▶ [Problem to work on]: Every entry needs to be reproduced exactly.
%%
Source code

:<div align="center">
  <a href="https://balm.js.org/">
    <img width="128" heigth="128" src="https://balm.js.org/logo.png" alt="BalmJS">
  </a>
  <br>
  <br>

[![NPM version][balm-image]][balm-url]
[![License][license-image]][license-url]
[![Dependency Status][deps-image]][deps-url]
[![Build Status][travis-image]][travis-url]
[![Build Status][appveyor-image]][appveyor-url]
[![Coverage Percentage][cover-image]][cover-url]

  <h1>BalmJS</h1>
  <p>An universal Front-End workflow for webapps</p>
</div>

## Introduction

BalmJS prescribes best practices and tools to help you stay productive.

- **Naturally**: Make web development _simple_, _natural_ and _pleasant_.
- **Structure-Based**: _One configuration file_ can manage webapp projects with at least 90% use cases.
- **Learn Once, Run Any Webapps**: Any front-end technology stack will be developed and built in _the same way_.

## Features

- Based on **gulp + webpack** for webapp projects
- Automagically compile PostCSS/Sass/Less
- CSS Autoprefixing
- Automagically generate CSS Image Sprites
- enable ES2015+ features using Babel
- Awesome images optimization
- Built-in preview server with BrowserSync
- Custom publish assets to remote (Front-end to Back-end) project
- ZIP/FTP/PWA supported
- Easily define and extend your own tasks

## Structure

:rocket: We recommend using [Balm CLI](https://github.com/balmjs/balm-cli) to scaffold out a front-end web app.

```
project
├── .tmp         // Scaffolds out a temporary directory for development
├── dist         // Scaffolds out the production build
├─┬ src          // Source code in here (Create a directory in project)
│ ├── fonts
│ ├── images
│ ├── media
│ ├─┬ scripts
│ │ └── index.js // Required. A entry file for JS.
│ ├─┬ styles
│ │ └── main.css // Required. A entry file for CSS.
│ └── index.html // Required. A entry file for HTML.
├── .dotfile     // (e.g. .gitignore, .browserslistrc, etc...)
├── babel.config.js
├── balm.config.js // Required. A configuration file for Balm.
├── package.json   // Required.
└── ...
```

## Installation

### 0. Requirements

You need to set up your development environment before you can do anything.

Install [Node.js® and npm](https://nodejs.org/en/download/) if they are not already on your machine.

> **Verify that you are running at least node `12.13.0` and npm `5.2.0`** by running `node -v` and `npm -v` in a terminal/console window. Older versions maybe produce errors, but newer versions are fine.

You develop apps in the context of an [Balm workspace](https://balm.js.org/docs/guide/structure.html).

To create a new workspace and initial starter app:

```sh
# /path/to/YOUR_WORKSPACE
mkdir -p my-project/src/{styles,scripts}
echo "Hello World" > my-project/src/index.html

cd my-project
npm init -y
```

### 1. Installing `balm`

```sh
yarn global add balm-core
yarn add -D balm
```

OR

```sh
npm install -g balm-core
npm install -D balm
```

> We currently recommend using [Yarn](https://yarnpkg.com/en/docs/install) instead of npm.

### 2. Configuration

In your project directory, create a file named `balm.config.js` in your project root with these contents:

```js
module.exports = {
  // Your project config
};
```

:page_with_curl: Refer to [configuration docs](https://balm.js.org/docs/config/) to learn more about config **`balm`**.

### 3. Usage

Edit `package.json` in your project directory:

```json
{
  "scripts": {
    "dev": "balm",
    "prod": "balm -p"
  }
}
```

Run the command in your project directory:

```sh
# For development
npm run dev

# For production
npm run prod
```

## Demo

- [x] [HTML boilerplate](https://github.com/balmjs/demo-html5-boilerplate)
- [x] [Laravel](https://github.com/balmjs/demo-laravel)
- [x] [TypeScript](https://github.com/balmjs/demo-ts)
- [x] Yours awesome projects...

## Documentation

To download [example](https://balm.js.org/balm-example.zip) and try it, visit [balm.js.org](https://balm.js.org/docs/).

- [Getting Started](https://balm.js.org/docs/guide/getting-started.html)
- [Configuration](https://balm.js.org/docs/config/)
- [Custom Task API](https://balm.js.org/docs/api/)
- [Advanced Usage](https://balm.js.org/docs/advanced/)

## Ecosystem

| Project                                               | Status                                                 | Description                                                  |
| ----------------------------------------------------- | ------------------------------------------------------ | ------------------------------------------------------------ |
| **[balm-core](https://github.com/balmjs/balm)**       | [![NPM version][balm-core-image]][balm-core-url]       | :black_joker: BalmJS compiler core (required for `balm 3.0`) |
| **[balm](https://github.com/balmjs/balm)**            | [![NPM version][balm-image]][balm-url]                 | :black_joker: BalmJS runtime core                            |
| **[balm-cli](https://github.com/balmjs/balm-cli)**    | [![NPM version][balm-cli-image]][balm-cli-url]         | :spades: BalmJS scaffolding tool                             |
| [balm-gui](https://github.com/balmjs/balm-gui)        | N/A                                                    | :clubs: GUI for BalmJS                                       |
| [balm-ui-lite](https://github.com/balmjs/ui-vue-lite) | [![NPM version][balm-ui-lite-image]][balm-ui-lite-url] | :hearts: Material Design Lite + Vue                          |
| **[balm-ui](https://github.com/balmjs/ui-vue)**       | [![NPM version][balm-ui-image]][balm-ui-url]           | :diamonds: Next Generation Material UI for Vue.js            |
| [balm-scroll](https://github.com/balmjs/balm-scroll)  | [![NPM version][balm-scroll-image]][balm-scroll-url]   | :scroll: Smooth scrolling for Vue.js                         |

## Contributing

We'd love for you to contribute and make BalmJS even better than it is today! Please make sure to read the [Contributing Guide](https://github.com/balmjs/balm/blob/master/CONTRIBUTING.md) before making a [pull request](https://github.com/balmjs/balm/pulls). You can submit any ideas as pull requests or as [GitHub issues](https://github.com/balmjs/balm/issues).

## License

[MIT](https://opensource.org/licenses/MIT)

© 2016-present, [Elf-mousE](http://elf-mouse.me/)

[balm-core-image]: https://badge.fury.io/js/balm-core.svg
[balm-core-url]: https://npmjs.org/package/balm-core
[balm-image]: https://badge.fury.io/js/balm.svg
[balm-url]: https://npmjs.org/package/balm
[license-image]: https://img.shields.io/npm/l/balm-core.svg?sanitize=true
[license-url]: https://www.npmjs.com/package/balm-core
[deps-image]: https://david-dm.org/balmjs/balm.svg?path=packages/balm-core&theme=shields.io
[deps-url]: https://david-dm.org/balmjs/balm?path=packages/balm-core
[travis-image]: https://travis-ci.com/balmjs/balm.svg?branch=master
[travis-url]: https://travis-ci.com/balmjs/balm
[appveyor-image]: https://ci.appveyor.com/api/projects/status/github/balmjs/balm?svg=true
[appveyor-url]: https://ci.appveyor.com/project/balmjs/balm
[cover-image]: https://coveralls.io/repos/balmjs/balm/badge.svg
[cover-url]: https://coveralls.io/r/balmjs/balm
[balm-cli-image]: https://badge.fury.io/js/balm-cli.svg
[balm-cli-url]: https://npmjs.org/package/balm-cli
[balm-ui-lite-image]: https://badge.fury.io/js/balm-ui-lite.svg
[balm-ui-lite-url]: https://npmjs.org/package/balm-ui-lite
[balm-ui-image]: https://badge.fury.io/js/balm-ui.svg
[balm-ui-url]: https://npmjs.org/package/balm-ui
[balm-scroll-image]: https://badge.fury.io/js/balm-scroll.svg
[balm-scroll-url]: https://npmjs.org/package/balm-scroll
%%
▶ [Your solution]:
Source code

:<div align="center">
  <a href="https://balm.js.org/">
    <img width="128" heigth="128" src="https://balm.js.org/logo.png" alt="BalmJS">
  </a>
  <br>
  <br>

[![NPM version][balm-image]][balm-url]
[![License][license-image]][license-url]
[![Dependency Status][deps-image]][deps-url]
[![Build Status][travis-image]][travis-url]
[![Build Status][appveyor-image]][appveyor-url]
[![Coverage Percentage][cover-image]][cover-url]

  <h1>BalmJS</h1>
  <p>An universal Front-End workflow for webapps</p>
</div>

## Introduction

BalmJS prescribes best practices and tools to help you stay productive.

- **Naturally**: Make web development _simple_, _natural_ and _pleasant_.
- **Structure-Based**: _One configuration file_ can manage webapp projects with at least 90% use cases.
- **Learn Once, Run Any Webapps**: Any front-end technology stack will be developed and built in _the same way_.

## Features

- Based on **gulp + webpack** for webapp projects
- Automagically compile PostCSS/Sass/Less
- CSS Autoprefixing
- Automagically generate CSS Image Sprites
- enable ES2015+ features using Babel
- Awesome images optimization
- Built-in preview server with BrowserSync
- Custom publish assets to remote (Front-end to Back-end) project
- ZIP/FTP/PWA supported
- Easily define and extend your own tasks

## Structure

:rocket: We recommend using [Balm CLI](https://github.com/balmjs/balm-cli) to scaffold out a front-end web app.

```
project
├── .tmp         // Scaffolds out a temporary directory for development
├── dist         // Scaffolds out the production build
├─┬ src          // Source code in here (Create a directory in project)
│ ├── fonts
│ ├── images
│ ├── media
│ ├─┬ scripts
│ │ └── index.js // Required. A entry file for JS.
│ ├─┬ styles
│ │ └── main.css // Required. A entry file for CSS.
│ └── index.html // Required. A entry file for HTML.
├── .dotfile     // (e.g. .gitignore, .browserslistrc, etc...)
├── babel.config.js
├── balm.config.js // Required. A configuration file for Balm.
├── package.json   // Required.
└── ...
```

## Installation

### 0. Requirements

You need to set up your development environment before you can do anything.

Install [Node.js® and npm](https://nodejs.org/en/download/) if they are not already on your machine.

> **Verify that you are running at least node `12.13.0` and npm `5.2.0`** by running `node -v` and `npm -v` in a terminal/console window. Older versions maybe produce errors, but newer versions are fine.

You develop apps in the context of an [Balm workspace](https://balm.js.org/docs/guide/structure.html).

To create a new workspace and initial starter app:

```sh
# /path/to/YOUR_WORKSPACE
mkdir -p my-project/src/{styles,scripts}
echo "Hello World" > my-project/src/index.html

cd my-project
npm init -y
```

### 1. Installing `balm`

```sh
yarn global add balm-core
yarn add -D balm
```

OR

```sh
npm install -g balm-core
npm install -D balm
```

> We currently recommend using [Yarn](https://yarnpkg.com/en/docs/install) instead of npm.

### 2. Configuration

In your project directory, create a file named `balm.config.js` in your project root with these contents:

```js
module.exports = {
  // Your project config
};
```

:page_with_curl: Refer to [configuration docs](https://balm.js.org/docs/config/) to learn more about config **`balm`**.

### 3. Usage

Edit `package.json` in your project directory:

```json
{
  "scripts": {
    "dev": "balm",
    "prod": "balm -p"
  }
}
```

Run the command in your project directory:

```sh
# For development
npm run dev

# For production
npm run prod
```

## Demo

- [x] [HTML boilerplate](https://github.com/balmjs/demo-html5-boilerplate)
- [x] [Laravel](https://github.com/balmjs/demo-laravel)
- [x] [TypeScript](https://github.com/balmjs/demo-ts)
- [x] Yours awesome projects...

## Documentation

To download [example](https://balm.js.org/balm-example.zip) and try it, visit [balm.js.org](https://balm.js.org/docs/).

- [Getting Started](https://balm.js.org/docs/guide/getting-started.html)
- [Configuration](https://balm.js.org/docs/config/)
- [Custom Task API](https://balm.js.org/docs/api/)
- [Advanced Usage](https://balm.js.org/docs/advanced/)

## Ecosystem

| Project                                               | Status                                                 | Description                                                  |
| ----------------------------------------------------- | ------------------------------------------------------ | ------------------------------------------------------------ |
| **[balm-core](https://github.com/balmjs/balm)**       | [![NPM version][balm-core-image]][balm-core-url]       | :black_joker: BalmJS compiler core (required for `balm 3.0`) |
| **[balm](https://github.com/balmjs/balm)**            | [![NPM version][balm-image]][balm-url]                 | :black_joker: BalmJS runtime core                            |
| **[balm-cli](https://github.com/balmjs/balm-cli)**    | [![NPM version][balm-cli-image]][balm-cli-url]         | :spades: BalmJS scaffolding tool                             |
| [balm-gui](https://github.com/balmjs/balm-gui)        | N/A                                                    | :clubs: GUI for BalmJS                                       |
| [balm-ui-lite](https://github.com/balmjs/ui-vue-lite) | [![NPM version][balm-ui-lite-image]][balm-ui-lite-url] | :hearts: Material Design Lite + Vue                          |
| **[balm-ui](https://github.com/balmjs/ui-vue)**       | [![NPM version][balm-ui-image]][balm-ui-url]           | :diamonds: Next Generation Material UI for Vue.js            |
| [balm-scroll](https://github.com/balmjs/balm-scroll)  | [![NPM version][balm-scroll-image]][balm-scroll-url]   | :scroll: Smooth scrolling for Vue.js                         |

## Contributing

We'd love for you to contribute and make BalmJS even better than it is today! Please make sure to read the [Contributing Guide](https://github.com/balmjs/balm/blob/master/CONTRIBUTING.md) before making a [pull request](https://github.com/balmjs/balm/pulls). You can submit any ideas as pull requests or as [GitHub issues](https://github.com/balmjs/balm/issues).

## License

[MIT](https://opensource.org/licenses/MIT)

© 2016-present, [Elf-mousE](http://elf-mouse.me/)

[balm-core-image]: https://badge.fury.io/js/balm-core.svg
[balm-core-url]: https://npmjs.org/package/balm-core
[balm-image]: https://badge.fury.io/js/balm.svg
[balm-url]: https://npmjs.org/package/balm
[license-image]: https://img.shields.io/npm/l/balm-core.svg?sanitize=true
[license-url]: https://www.npmjs.com/package/balm-core
[deps-image]: https://david-dm.org/balmjs/balm.svg?path=packages/balm-core&theme=shields.io
[deps-url]: https://david-dm.org/balmjs/balm?path=packages/balm-core
[travis-image]: https://travis-ci.com/balmjs/balm.svg?branch=master
[travis-url]: https://travis-ci.com/balmjs/balm
[appveyor-image]: https://ci.appveyor.com/api/projects/status/github/balmjs/balm?svg=true
[appveyor-url]: https://ci.appveyor.com/project/balmjs/balm
[cover-image]: https://coveralls.io/repos/balmjs/balm/badge.svg
[cover-url]: https://coveralls.io/r/balmjs/balm
[balm-cli-image]: https://badge.fury.io/js/balm-cli.svg
[balm-cli-url]: https://npmjs.org/package/balm-cli
[balm-ui-lite-image]: https://badge.fury.io/js/balm-ui-lite.svg
[balm-ui-lite-url]: https://npmjs.org/package/balm-ui-lite
[balm-ui-image]: https://badge.fury.io/js/balm-ui.svg
[balm-ui-url]: https://npmjs.org/package/balm-ui
[balm-scroll-image]: https://badge.fury.io/js/balm-scroll.svg
[balm-scroll-url]: https://npmjs.org/package/balm-scroll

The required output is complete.